Finite models are atomic

Question

I want to show that any finite model is atomic. To prove this, it is enough to show that any type realized in a finite model is principal (isolated).

Let $T$ be a theory, $\mathcal{A}$ a finite model of $T$, and $p$ a type realized in $\mathcal{A}$. How can we show that $p$ is principal?

If $T$ is assumed complete, then we can show that $T$ is absolutely categorical, and so $p$ is realized in every model of $T$ and thus is isolated. But how would we show this without assuming $T$ complete? Thanks

Answer 1

A (complete) $n$-type is just a complete theory over the extended language where you adjoin $n$ new constant symbols, and a model together with a realization of the type is just a model of the complete theory in the extended language. So it suffices to show that any complete theory (over a finite language) which has a finite model is generated by a single axiom. This is easy: just write an axiom that completely describes your finite model up to isomorphism.

(As Alex Kruckman's answer shows, you do need to assume the language is finite.)

Answer 2

Let's assume the language is finite. Since $\mathcal{A}$ is finite, there is a sentence $\varphi_{\mathcal{A}}$ which describes $\mathcal{A}$ uniquely up to isomorphism.
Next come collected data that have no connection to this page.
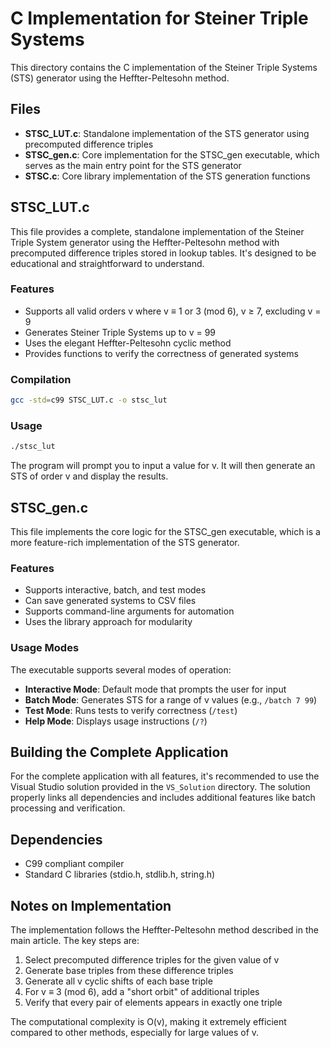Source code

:# C Implementation for Steiner Triple Systems

This directory contains the C implementation of the Steiner Triple Systems (STS) generator using the Heffter-Peltesohn method.

## Files

- **STSC_LUT.c**: Standalone implementation of the STS generator using precomputed difference triples
- **STSC_gen.c**: Core implementation for the STSC_gen executable, which serves as the main entry point for the STS generator
- **STSC.c**: Core library implementation of the STS generation functions

## STSC_LUT.c

This file provides a complete, standalone implementation of the Steiner Triple System generator using the Heffter-Peltesohn method with precomputed difference triples stored in lookup tables. It's designed to be educational and straightforward to understand.

### Features

- Supports all valid orders v where v ≡ 1 or 3 (mod 6), v ≥ 7, excluding v = 9
- Generates Steiner Triple Systems up to v = 99
- Uses the elegant Heffter-Peltesohn cyclic method
- Provides functions to verify the correctness of generated systems

### Compilation

```bash
gcc -std=c99 STSC_LUT.c -o stsc_lut
```

### Usage

```bash
./stsc_lut
```

The program will prompt you to input a value for v. It will then generate an STS of order v and display the results.

## STSC_gen.c

This file implements the core logic for the STSC_gen executable, which is a more feature-rich implementation of the STS generator.

### Features

- Supports interactive, batch, and test modes
- Can save generated systems to CSV files
- Supports command-line arguments for automation
- Uses the library approach for modularity

### Usage Modes

The executable supports several modes of operation:

- **Interactive Mode**: Default mode that prompts the user for input
- **Batch Mode**: Generates STS for a range of v values (e.g., `/batch 7 99`)
- **Test Mode**: Runs tests to verify correctness (`/test`)
- **Help Mode**: Displays usage instructions (`/?`)

## Building the Complete Application

For the complete application with all features, it's recommended to use the Visual Studio solution provided in the `VS_Solution` directory. The solution properly links all dependencies and includes additional features like batch processing and verification.

## Dependencies

- C99 compliant compiler
- Standard C libraries (stdio.h, stdlib.h, string.h)

## Notes on Implementation

The implementation follows the Heffter-Peltesohn method described in the main article. The key steps are:

1. Select precomputed difference triples for the given value of v
2. Generate base triples from these difference triples
3. Generate all v cyclic shifts of each base triple
4. For v ≡ 3 (mod 6), add a "short orbit" of additional triples
5. Verify that every pair of elements appears in exactly one triple

The computational complexity is O(v), making it extremely efficient compared to other methods, especially for large values of v.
So $\varphi_\mathcal{A}$ axiomatizes a complete absolutely categorical extension $T_\mathcal{A}$ of $T$. Relative to $T_\mathcal{A}$, any type $p(x)$ realized in $\mathcal{A}$ is isolated by a formula $\psi_p(x)$. Then the formula $\varphi_{\mathcal{A}}\land \psi_p(x)$ isolates $p$ relative to $T$.

If the language isn't finite, it's not true that finite models are atomic. For example, consider the language with countably many unary relation symbols $\{P_i\mid i\in \omega\}$, and let $T$ be the empty theory. A formula $\psi(x)$ can only mention finitely many of the $P_i$, and $T$ doesn't mention any of the $P_i$, so $T\cup \{\psi(x)\}$ can't possibly isolate the complete type of $x$ (which must decide whether $P_i(x)$ holds for all the $P_i$ not mentioned by $\psi$).